Conrad, como era de esperar, estaba molesto. Sin embargo, había visto las noticias sobre Petra y estaba más interesado en averiguar por qué se encontraba ella en la escena de un crimen cometido en su jurisdicción, que en recriminarme a mí que no lo hubiera llamado antes.
– ¿Deseas darnos el nombre de alguien más a quien se pueda situar en la escena del crimen? Ya sabes que los policías no podemos obligar a responder. Las leyes nos impiden obtener respuestas a preguntas que podrían ayudar a resolver delitos. Pero si te apetece contarnos algo…
Hice caso omiso del tono de sarcasmo y contesté:
– Le he enseñado a la señora Andarra una foto de Larry Alito con Les Strangwell, pero no ha creído reconocerlos.
– Deletrea los nombres.
Lo oí teclear ante el ordenador.
– ¿Conoces algún motivo especial por el que un policía y un político (un político que apesta, por lo que he encontrado en Google) habrían de estar involucrados en una invasión de domicilio de tres al cuarto?
– Alito es ex policía y está husmeando en esta historia en alguna parte, de alguna manera. Strangwell es el jefe de mi prima en la campaña de Krumas.
– ¿Y sólo por eso sospechas que es un villano? ¿Porque cualquiera que intente mandar a las mujeres Warshawski tiene que ser un criminal?
– No puedo hablar de esto ahora. No puedo, mientras tú me hables con ese tono hostil y yo esté loca de preocupación.

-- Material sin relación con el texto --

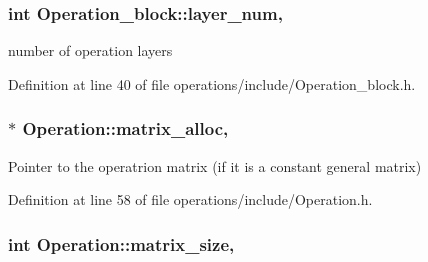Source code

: \subsubsection[{\texorpdfstring{layer\+\_\+num}{layer_num}}]{\setlength{\rightskip}{0pt plus 5cm}int Operation\+\_\+block\+::layer\+\_\+num\hspace{0.3cm}{\ttfamily [protected]}, {\ttfamily [inherited]}}\hypertarget{class_operation__block_a907101b9a80e6ebeaa96cc7b973cf413}{}\label{class_operation__block_a907101b9a80e6ebeaa96cc7b973cf413}


number of operation layers 



Definition at line 40 of file operations/include/\+Operation\+\_\+block.\+h.

\subsubsection[{\texorpdfstring{matrix\+\_\+alloc}{matrix_alloc}}]{ $\ast$ Operation\+::matrix\+\_\+alloc\hspace{0.3cm}{\ttfamily [protected]}, {\ttfamily [inherited]}}\hypertarget{class_operation_ade4d28d271ca13950d04363aac1c382e}{}\label{class_operation_ade4d28d271ca13950d04363aac1c382e}


Pointer to the operatrion matrix (if it is a constant general matrix) 



Definition at line 58 of file operations/include/\+Operation.\+h.

\subsubsection[{\texorpdfstring{matrix\+\_\+size}{matrix_size}}]{\setlength{\rightskip}{0pt plus 5cm}int Operation\+::matrix\+\_\+size\hspace{0.3cm}{\ttfamily [protected]}, {\ttfamily [inherited]}}\hypertarget{class_operation_a8236c07112cb165a00d3869363808624}{}\label{class_operation_a8236c07112cb165a00d3869363808624}



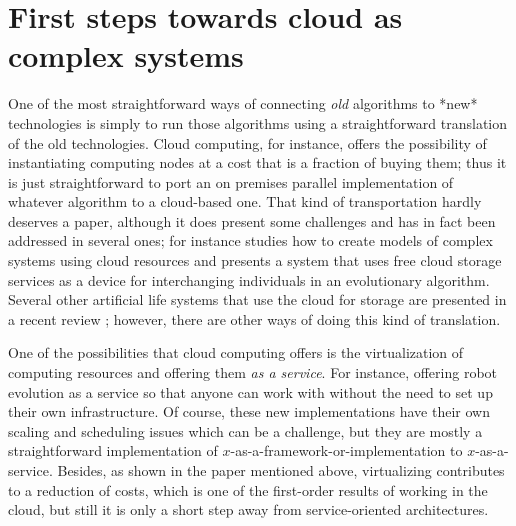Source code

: \documentclass[utf8]{frontiersSCNS} %
\begin{document}
\section{First steps towards cloud as complex systems}

One of the most straightforward ways of connecting {\em old} algorithms to
*new* technologies is simply to run those algorithms using a
straightforward translation of the old technologies. Cloud computing,
for instance, offers the possibility of instantiating computing nodes
at a cost that is a fraction of buying them; thus it is just
straightforward to port an on premises parallel implementation of
whatever algorithm to a cloud-based one. That kind of transportation
hardly deserves a paper, although it does present some challenges and
has in fact been addressed in several ones; for instance \citep{Medel2017}
studies how to create models of complex systems using cloud resources
and \citep{merelo2011evostar} presents a system that uses free cloud
storage services as a device for interchanging individuals in an
evolutionary algorithm. Several other artificial life systems that use
the cloud for storage are presented in a recent review \citep{taylor2016webal}; however, there are other ways of doing this kind
of translation.

One of the possibilities that cloud computing offers
is the virtualization of computing resources and offering them {\em as a
service}. For instance, offering robot evolution as a service
\citep{du2017robot,chen2010robot} so that anyone can work with without the
need to set up their own infrastructure. Of course, these new
implementations have their own scaling and scheduling issues which can
be a challenge, but they are mostly a straightforward implementation
of $x$-as-a-framework-or-implementation to $x$-as-a-service. Besides,
as shown in the paper mentioned above, virtualizing contributes to a
reduction of costs, which is one of the first-order results of working
in the cloud, but still it is only a short step away from
service-oriented architectures.  
\end{document}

Colgué. Una detective loca de preocupación es inútil. Me descalcé, levanté los pies y me senté con las piernas cruzadas en el asiento. Hice varias inspiraciones lentas y profundas e intenté vaciar de miedos mi mente, para llenarla con una lista útil de cosas por hacer.
La policía y el FBI habían recorrido la calle donde tenía el despacho para ver si alguien podía describir a los hombres que acompañaban a Petra o, al menos, el coche que llevaban… si es que iban en coche. Naturalmente, no compartirían los resultados conmigo. No quería volver a dar todos aquellos pasos por mi cuenta: en aquella parte de Milwaukee debía de haber varios cientos de personas, entre comercios y viviendas. Pero podía hablar con Elton Grainger. No logré recordar si lo había visto el día anterior. Normalmente, durante el día estaba en el café del otro lado de la calle y quizá se acordara de haber visto a Petra con su séquito, si no estaba demasiado borracho.
La compañera de habitación de Petra en la facultad, Kelsey Ingalls. Mi tía no quería darme su número de teléfono, pero Kelsey podía ser la persona a la que Petra le contara sus confidencias. Seguramente, podría dar con ella en alguna de las bases de datos a las que estaba suscrita.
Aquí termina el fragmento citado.